21

1K 213 39
                                    

==========
Menapaki
Jejak
Baru
==========

Singapura November 2011

Aku mau cerita tentang suatu malam yang mencengangkan di area street food  apartemen yang kutempati di lantai tujuh. Malam itu, Mel terasa hidup lagi. Mel yang tengah duduk berhadapan dengan Eep makan gudeg.

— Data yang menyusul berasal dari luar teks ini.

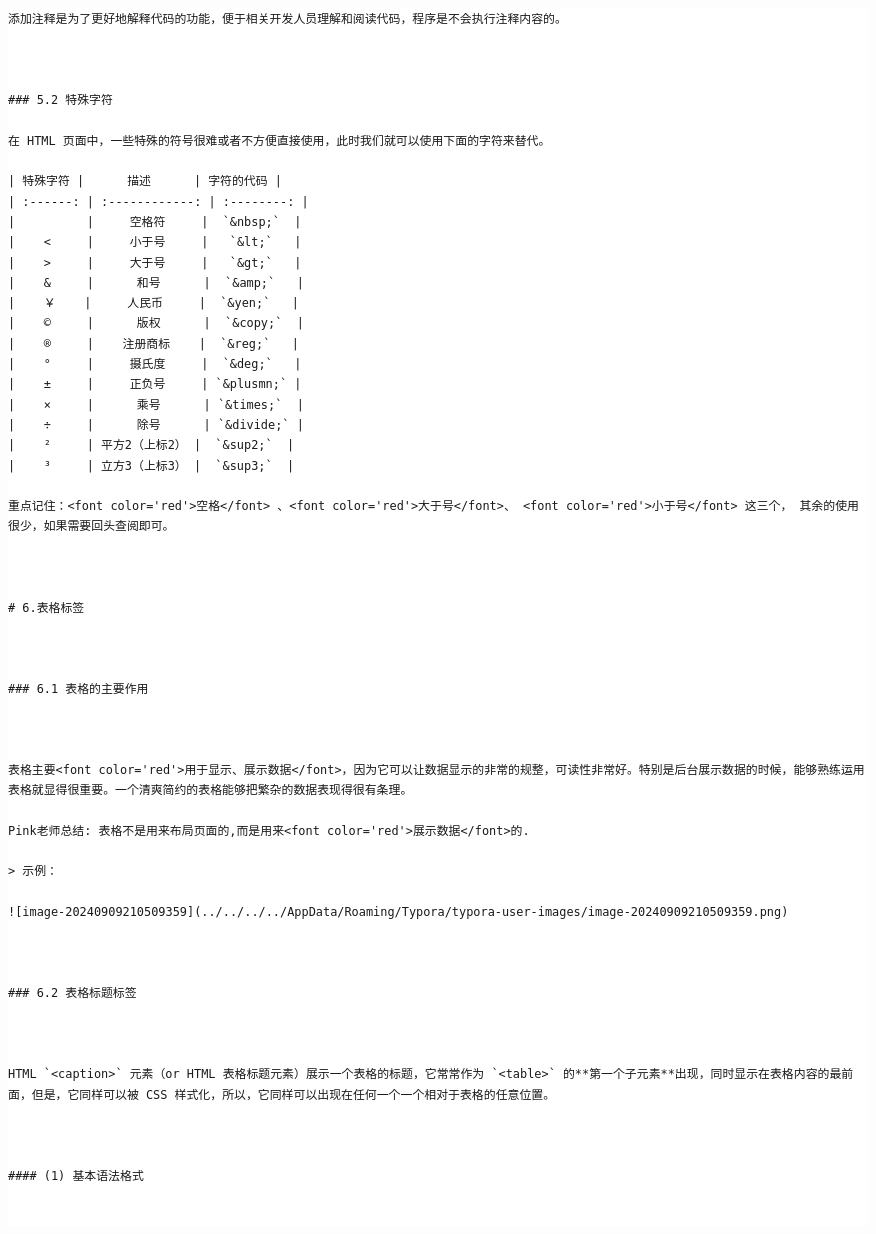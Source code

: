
 ```
添加注释是为了更好地解释代码的功能，便于相关开发人员理解和阅读代码，程序是不会执行注释内容的。



### 5.2 特殊字符

在 HTML 页面中，一些特殊的符号很难或者不方便直接使用，此时我们就可以使用下面的字符来替代。

| 特殊字符 |      描述      | 字符的代码 |
| :------: | :------------: | :--------: |
|          |     空格符     |  `&nbsp;`  |
|    <     |     小于号     |   `&lt;`   |
|    >     |     大于号     |   `&gt;`   |
|    &     |      和号      |  `&amp;`   |
|    ￥    |     人民币     |  `&yen;`   |
|    ©     |      版权      |  `&copy;`  |
|    ®     |    注册商标    |  `&reg;`   |
|    °     |     摄氏度     |  `&deg;`   |
|    ±     |     正负号     | `&plusmn;` |
|    ×     |      乘号      | `&times;`  |
|    ÷     |      除号      | `&divide;` |
|    ²     | 平方2（上标2） |  `&sup2;`  |
|    ³     | 立方3（上标3） |  `&sup3;`  |

重点记住：<font color='red'>空格</font> 、<font color='red'>大于号</font>、 <font color='red'>小于号</font> 这三个， 其余的使用很少，如果需要回头查阅即可。



# 6.表格标签



### 6.1 表格的主要作用



表格主要<font color='red'>用于显示、展示数据</font>，因为它可以让数据显示的非常的规整，可读性非常好。特别是后台展示数据的时候，能够熟练运用表格就显得很重要。一个清爽简约的表格能够把繁杂的数据表现得很有条理。

Pink老师总结: 表格不是用来布局页面的,而是用来<font color='red'>展示数据</font>的.

> 示例：

![image-20240909210509359](../../../../AppData/Roaming/Typora/typora-user-images/image-20240909210509359.png)



### 6.2 表格标题标签



HTML `<caption>` 元素（or HTML 表格标题元素）展示一个表格的标题，它常常作为 `<table>` 的**第一个子元素**出现，同时显示在表格内容的最前面，但是，它同样可以被 CSS 样式化，所以，它同样可以出现在任何一个一个相对于表格的任意位置。



#### (1) 基本语法格式



```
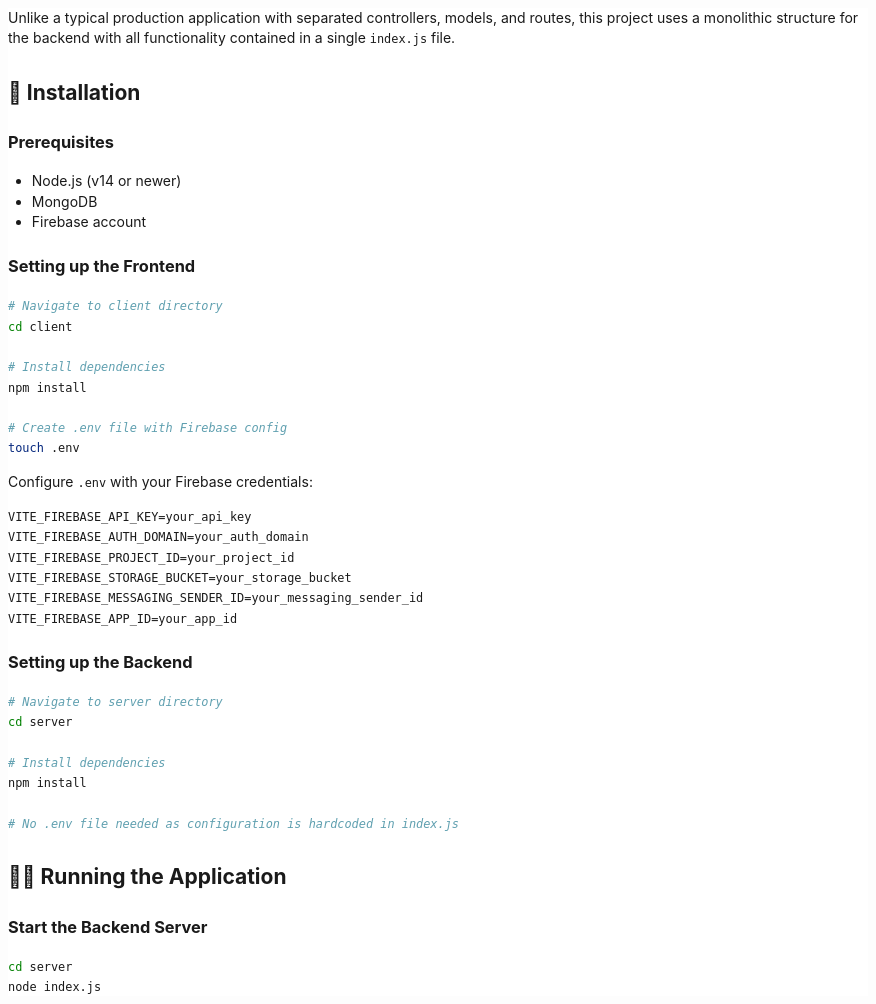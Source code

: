 Unlike a typical production application with separated controllers, models, and routes, this project uses a monolithic structure for the backend with all functionality contained in a single `index.js` file.

## 🚀 Installation

### Prerequisites

- Node.js (v14 or newer)
- MongoDB
- Firebase account

### Setting up the Frontend

```bash
# Navigate to client directory
cd client

# Install dependencies
npm install

# Create .env file with Firebase config
touch .env
```

Configure `.env` with your Firebase credentials:

```
VITE_FIREBASE_API_KEY=your_api_key
VITE_FIREBASE_AUTH_DOMAIN=your_auth_domain
VITE_FIREBASE_PROJECT_ID=your_project_id
VITE_FIREBASE_STORAGE_BUCKET=your_storage_bucket
VITE_FIREBASE_MESSAGING_SENDER_ID=your_messaging_sender_id
VITE_FIREBASE_APP_ID=your_app_id
```

### Setting up the Backend

```bash
# Navigate to server directory
cd server

# Install dependencies
npm install

# No .env file needed as configuration is hardcoded in index.js
```

## 🏃‍♂️ Running the Application

### Start the Backend Server

```bash
cd server
node index.js
```
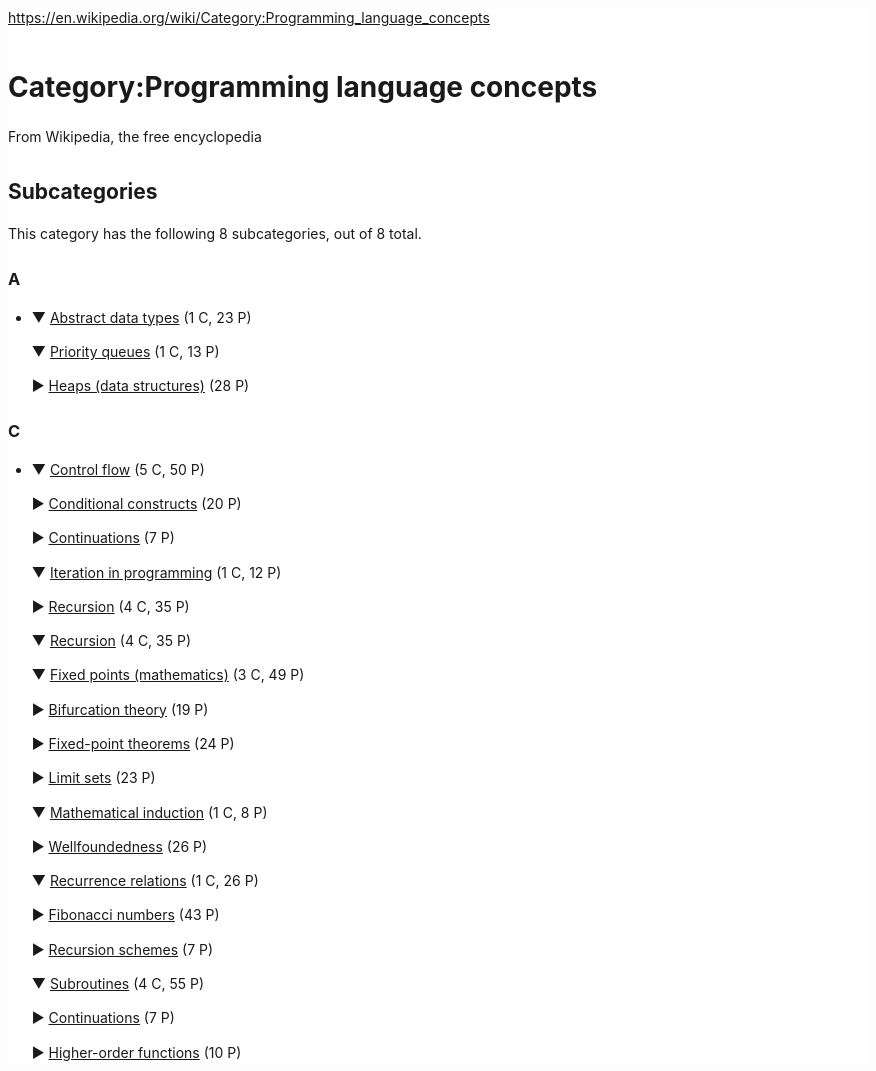 https://en.wikipedia.org/wiki/Category:Programming_language_concepts



# Category:Programming language concepts

From Wikipedia, the free encyclopedia

## Subcategories

This category has the following 8 subcategories, out of 8 total.

### A

- ▼ [Abstract data types](https://en.wikipedia.org/wiki/Category:Abstract_data_types)‎ (1 C, 23 P)

  ▼ [Priority queues](https://en.wikipedia.org/wiki/Category:Priority_queues)‎ (1 C, 13 P)

  ► [Heaps (data structures)](https://en.wikipedia.org/wiki/Category:Heaps_(data_structures))‎ (28 P)

### C

- ▼ [Control flow](https://en.wikipedia.org/wiki/Category:Control_flow)‎ (5 C, 50 P)

  ► [Conditional constructs](https://en.wikipedia.org/wiki/Category:Conditional_constructs)‎ (20 P)

  ► [Continuations](https://en.wikipedia.org/wiki/Category:Continuations)‎ (7 P)

  ▼ [Iteration in programming](https://en.wikipedia.org/wiki/Category:Iteration_in_programming)‎ (1 C, 12 P)

  ► [Recursion](https://en.wikipedia.org/wiki/Category:Recursion)‎ (4 C, 35 P)

  ▼ [Recursion](https://en.wikipedia.org/wiki/Category:Recursion)‎ (4 C, 35 P)

  ▼ [Fixed points (mathematics)](https://en.wikipedia.org/wiki/Category:Fixed_points_(mathematics))‎ (3 C, 49 P)

  ► [Bifurcation theory](https://en.wikipedia.org/wiki/Category:Bifurcation_theory)‎ (19 P)

  ► [Fixed-point theorems](https://en.wikipedia.org/wiki/Category:Fixed-point_theorems)‎ (24 P)

  ► [Limit sets](https://en.wikipedia.org/wiki/Category:Limit_sets)‎ (23 P)

  ▼ [Mathematical induction](https://en.wikipedia.org/wiki/Category:Mathematical_induction)‎ (1 C, 8 P)

  ► [Wellfoundedness](https://en.wikipedia.org/wiki/Category:Wellfoundedness)‎ (26 P)

  ▼ [Recurrence relations](https://en.wikipedia.org/wiki/Category:Recurrence_relations)‎ (1 C, 26 P)

  ► [Fibonacci numbers](https://en.wikipedia.org/wiki/Category:Fibonacci_numbers)‎ (43 P)

  ► [Recursion schemes](https://en.wikipedia.org/wiki/Category:Recursion_schemes)‎ (7 P)

  ▼ [Subroutines](https://en.wikipedia.org/wiki/Category:Subroutines)‎ (4 C, 55 P)

  ► [Continuations](https://en.wikipedia.org/wiki/Category:Continuations)‎ (7 P)

  ► [Higher-order functions](https://en.wikipedia.org/wiki/Category:Higher-order_functions)‎ (10 P)
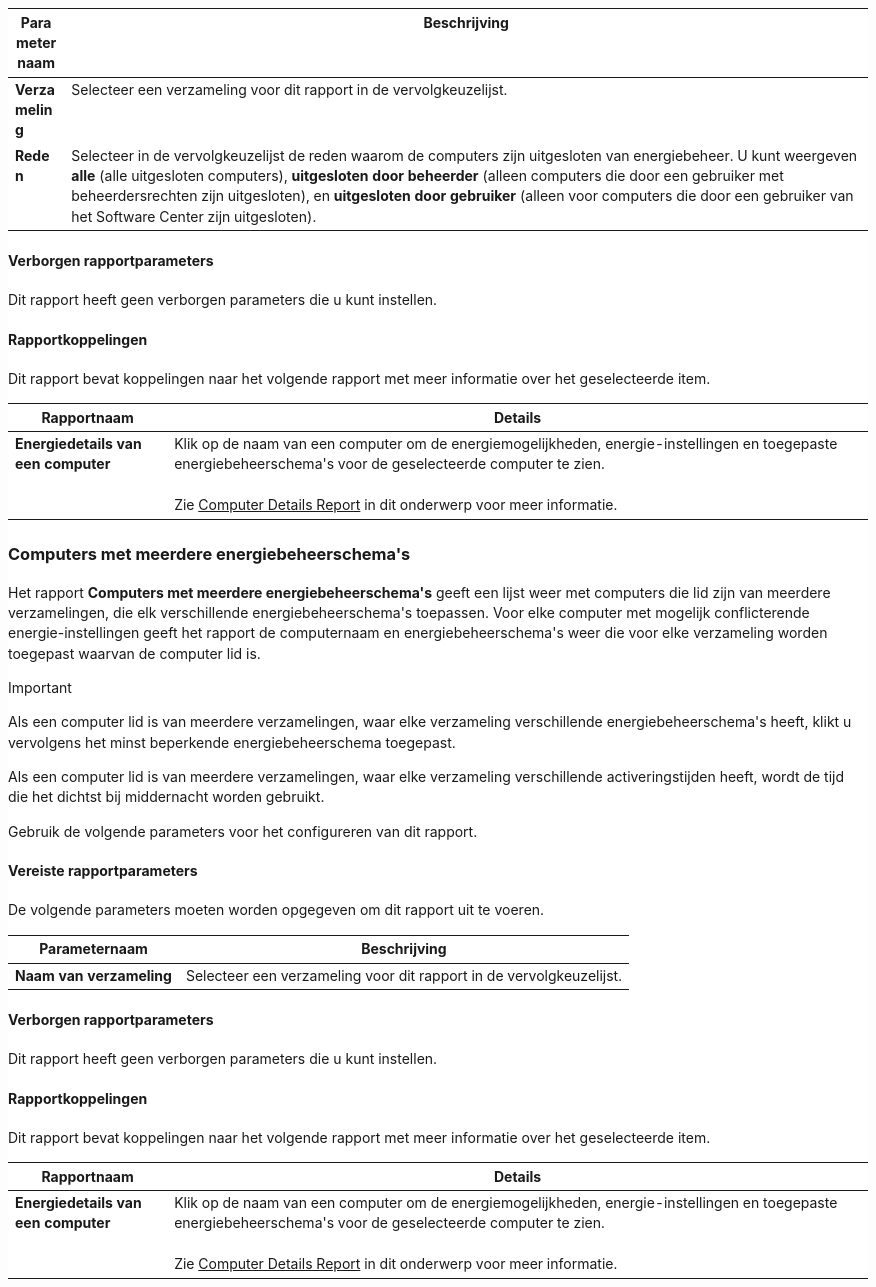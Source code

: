 |Parameternaam|Beschrijving|  
|--------------------|-----------------|  
|**Verzameling**|Selecteer een verzameling voor dit rapport in de vervolgkeuzelijst.|  
|**Reden**|Selecteer in de vervolgkeuzelijst de reden waarom de computers zijn uitgesloten van energiebeheer. U kunt weergeven **alle** (alle uitgesloten computers), **uitgesloten door beheerder** (alleen computers die door een gebruiker met beheerdersrechten zijn uitgesloten), en **uitgesloten door gebruiker** (alleen voor computers die door een gebruiker van het Software Center zijn uitgesloten).|  

#### <a name="hidden-report-parameters"></a>Verborgen rapportparameters  
 Dit rapport heeft geen verborgen parameters die u kunt instellen.  

#### <a name="report-links"></a>Rapportkoppelingen  
 Dit rapport bevat koppelingen naar het volgende rapport met meer informatie over het geselecteerde item.  

|Rapportnaam|Details|  
|-----------------|-------------|  
|**Energiedetails van een computer**|Klik op de naam van een computer om de energiemogelijkheden, energie-instellingen en toegepaste energiebeheerschema's voor de geselecteerde computer te zien.<br /><br /> Zie [Computer Details Report](#BKMK_Computer_Details) in dit onderwerp voor meer informatie.|  

###  <a name="BKMK_Multiple"></a> Computers met meerdere energiebeheerschema's  
 Het rapport **Computers met meerdere energiebeheerschema's** geeft een lijst weer met computers die lid zijn van meerdere verzamelingen, die elk verschillende energiebeheerschema's toepassen. Voor elke computer met mogelijk conflicterende energie-instellingen geeft het rapport de computernaam en energiebeheerschema's weer die voor elke verzameling worden toegepast waarvan de computer lid is.  

> [!IMPORTANT]  
>  Als een computer lid is van meerdere verzamelingen, waar elke verzameling verschillende energiebeheerschema's heeft, klikt u vervolgens het minst beperkende energiebeheerschema toegepast.  
>   
>  Als een computer lid is van meerdere verzamelingen, waar elke verzameling verschillende activeringstijden heeft, wordt de tijd die het dichtst bij middernacht worden gebruikt.  

 Gebruik de volgende parameters voor het configureren van dit rapport.  

#### <a name="required-report-parameters"></a>Vereiste rapportparameters  
 De volgende parameters moeten worden opgegeven om dit rapport uit te voeren.  

|Parameternaam|Beschrijving|  
|--------------------|-----------------|  
|**Naam van verzameling**|Selecteer een verzameling voor dit rapport in de vervolgkeuzelijst.|  

#### <a name="hidden-report-parameters"></a>Verborgen rapportparameters  
 Dit rapport heeft geen verborgen parameters die u kunt instellen.  

#### <a name="report-links"></a>Rapportkoppelingen  
 Dit rapport bevat koppelingen naar het volgende rapport met meer informatie over het geselecteerde item.  

|Rapportnaam|Details|  
|-----------------|-------------|  
|**Energiedetails van een computer**|Klik op de naam van een computer om de energiemogelijkheden, energie-instellingen en toegepaste energiebeheerschema's voor de geselecteerde computer te zien.<br /><br /> Zie [Computer Details Report](#BKMK_Computer_Details) in dit onderwerp voor meer informatie.|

Eep tidak pernah cerita mengenal seorang mahasiswa dari tanah air selama ini. Betul, kami tidak pernah cerita remah-remah model begitu. Bukan tipe perkawanan yang mengurusi atau memperbincangkan urusan tidak penting, seperti kenal siapa, makan dengan siapa, atau nonton apa ... hanya saja, kenal seseorang yang begitu mirip dengan Mel menurutku termasuk kategori penting. Peristiwa menumental itu namanya. Kamu seperti menemukan jejak sejarah penting, yang sulit dicari tandingannya.

Semua jadi masuk akal sekarang, mengapa hampir sebulan sekali dia mengunjungiku, padahal tak ada pertemuan bisnis apapun, seperti sebelumnya. Pantas saja waktu kutanya, apa yang membuatmu datang, tanpa urusan apapun di sini? Dia bilang, 'aku sedang menikmati perjalanan semu, tanpa tujuan selain menggali kenangan.' Terang saja kugugat dengan pertanyaan berikutnya, 'sejak kapan kau menimbun kenangan di negri orang?' dia hanya tertawa, lalu menjawab, 'timbunannya tidak terkubur di sini, tapi rasanya, gentayangan sampai sini.' Waktu kudesak lebih jauh, dia hanya tersenyum dan tersenyum.

Ternyata ...

Cewek bernama Gendis ini, hampir segalanya mirip Mel. Rapuh dan ringkih-nya sama,  kecuali aura Njawaninya. Sorot mata Mel lebih tegas dan bernyali, sementara Gendis hampir tak pernah menatap lawan bicaranya lebih dari lima detik. Gendis punya sorot mata cerdas juga, hanya tertimbun keluguannya. Dia juga seperti tipe yang sulit bergaul dengan orang banyak, terutama lawan jenisnya. Punggungnya membungkuk, kepalanya kerap kali tertunduk, bahunya juga seperti hendak dilipat ke depan. Simbol seseorang yang memagari dirinya sedemikian rupa. Berusaha menyembunyikan perasaan dan pikiran, hanya untuk dirinya sendiri. Seolah jika orang membaca pikiran dan perasaannya adalah hal berbahaya.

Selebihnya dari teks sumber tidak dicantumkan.